Hiro’a n°190 – Dossier

Dossier – Maison de la culture (TFTN) – Te Fare Tauhiti Nui

Un forum pour valoriser les métiers du primaire et de l’artisanat

Rencontre avec Vanessa Cuneo, responsable du pôle développement et communication au Service de l’artisanat traditionnel – Te pū ‘ohipa rima’ī, Eriata Tefafano de l’entreprise ΄Āu΄a Tahiti. Texte : Delphine Barrais – Photos : ART et G.Boissy

Le Service de l’artisanat traditionnel – Te pū ‘ohipa rima’ī, en partenariat avec la Chambre de l’agriculture et de la pêche lagonaire (CAPL), la Direction des ressources marines (DRM) ainsi que les enseignements agricoles, organise un forum des métiers du primaire et de l’artisanat traditionnel. L’objectif ? Redonner leurs lettres de noblesse à ces professions peu valorisées.

C’est la première fois qu’un tel événement est organisé. Le forum des métiers du primaire et de l’artisanat traditionnel a lieu le 19 octobre à Papeete. Il est organisé par le Service de l’artisanat traditionnel – Te pū ‘ohipa rima’ī en partenariat avec la CAPL et la DRM, ainsi que les enseignements agricoles. Il invite le public à découvrir différents métiers en visitant des stands – il y en aura plus d’une trentaine –, en rencontrant des professionnels ou bien encore en profitant de démonstrations, animations et conférences. « L’objectif est de valoriser les différents métiers de l’artisanat traditionnel et du secteur primaire via les différentes professions existantes. Nous mettrons en lumière les options d’orientation, de formation et d’insertion professionnelles », annonce Vanessa Cuneo, responsable du pôle développement et communication au Service de l’artisanat traditionnel – Te pū ‘ohipa rima’ī.

Mer, terre et artisanat

Les organisateurs espèrent que ce forum va changer la vision que le public et les scolaires peuvent avoir des différentes filières présentées. « Nous pensons que ces métiers représentent des voies professionnelles d’avenir, qui font sens, et nous espérons, par ce type de projet, faire en sorte que ces métiers soient véritablement ‘choisis’ et non plus retenus par défaut. » Les filières du primaire et de l’artisanat restent peu valorisées « parce qu’il y a une méconnaissance des débouchés et de toutes les voies professionnelles qui existent. Cet événement est organisé pour redonner leurs lettres de noblesses à ces professions ». Les métiers du primaire ont été identifiés grâce à la participation de la DRM pour toute la partie mer et de la CAPL, ainsi que des  enseignements agricoles pour la filière correspondante. 
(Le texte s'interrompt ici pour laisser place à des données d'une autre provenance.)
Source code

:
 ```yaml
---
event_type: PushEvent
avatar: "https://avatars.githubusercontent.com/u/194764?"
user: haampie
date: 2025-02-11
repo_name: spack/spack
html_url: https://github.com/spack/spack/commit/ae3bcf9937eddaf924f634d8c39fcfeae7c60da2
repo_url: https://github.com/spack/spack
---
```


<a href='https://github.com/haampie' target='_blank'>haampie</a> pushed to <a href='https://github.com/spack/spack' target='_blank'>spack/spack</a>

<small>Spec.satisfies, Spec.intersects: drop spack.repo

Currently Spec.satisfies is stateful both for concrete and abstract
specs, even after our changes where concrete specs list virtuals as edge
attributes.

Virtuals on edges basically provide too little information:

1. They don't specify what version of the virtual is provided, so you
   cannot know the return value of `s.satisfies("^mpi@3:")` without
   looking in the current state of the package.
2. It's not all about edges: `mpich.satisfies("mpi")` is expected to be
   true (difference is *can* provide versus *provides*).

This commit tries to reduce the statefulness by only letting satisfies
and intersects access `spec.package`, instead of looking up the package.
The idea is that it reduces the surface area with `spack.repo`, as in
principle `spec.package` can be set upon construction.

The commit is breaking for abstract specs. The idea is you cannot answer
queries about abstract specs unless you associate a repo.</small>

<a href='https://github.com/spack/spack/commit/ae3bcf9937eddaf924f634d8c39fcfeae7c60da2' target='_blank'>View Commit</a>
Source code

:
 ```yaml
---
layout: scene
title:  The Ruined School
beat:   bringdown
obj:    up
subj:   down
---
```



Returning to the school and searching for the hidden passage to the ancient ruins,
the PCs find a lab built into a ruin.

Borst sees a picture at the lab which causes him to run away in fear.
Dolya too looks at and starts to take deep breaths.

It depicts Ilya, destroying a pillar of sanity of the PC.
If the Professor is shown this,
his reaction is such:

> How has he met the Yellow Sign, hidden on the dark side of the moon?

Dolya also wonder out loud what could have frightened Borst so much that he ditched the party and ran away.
Ainsi, le public pourra trouver parmi les exposants un stand sur la pêche hauturière, côtière et lagonaire avec la présentation des métiers de capitaine de thonier et de marin pêcheur, les filières aquacoles, et les formations données par le Centre des métiers de la mer de Polynésie française (CMMPF). Côté agriculture, les visiteurs pourront rencontrer toutes les structures d’enseignements agricoles qui existent en Polynésie (Lycée agricole de ‘Opunohu, les MFR, CFPPA), mais également des professionnels du domaine tels que les stands Eko Culture, tenu par Greg Gobrait agriculteur et agro-transformateur, Murmure d’abeille, avec Roniu Lagarde, apiculteur, ou encore un stand sur l’élevage animé par Natacha Coppenrath, éleveuse. La CAPL et la Direction de l’agriculture auront également des stands et pourront renseigner les publics sur leurs missions et les aides qu’ils proposent.

Enfin, les métiers de l’artisanat seront représentés par les artisans eux-mêmes, notamment Vainui Barsinas, vannière experte et formatrice ‘Ihi rima’ī mā’ohi, ou encore Rava Ray, artisane ‘Ihi rima’ī mā’ohi, experte et formatrice en confection de tīfaifai. Le public pourra aussi rencontrer Tehina Manutahi, artisane spécialisée en bijouterie traditionnelle et Tevahine Teariki, préparatrice de matières premières (nī΄au blanc, reva reva, etc.). De plus, le Service de l’artisanat traditionnel – Te pū ‘ohipa rima’ī occupera également un stand afin de présenter ses dispositifs d’aide au développement du secteur.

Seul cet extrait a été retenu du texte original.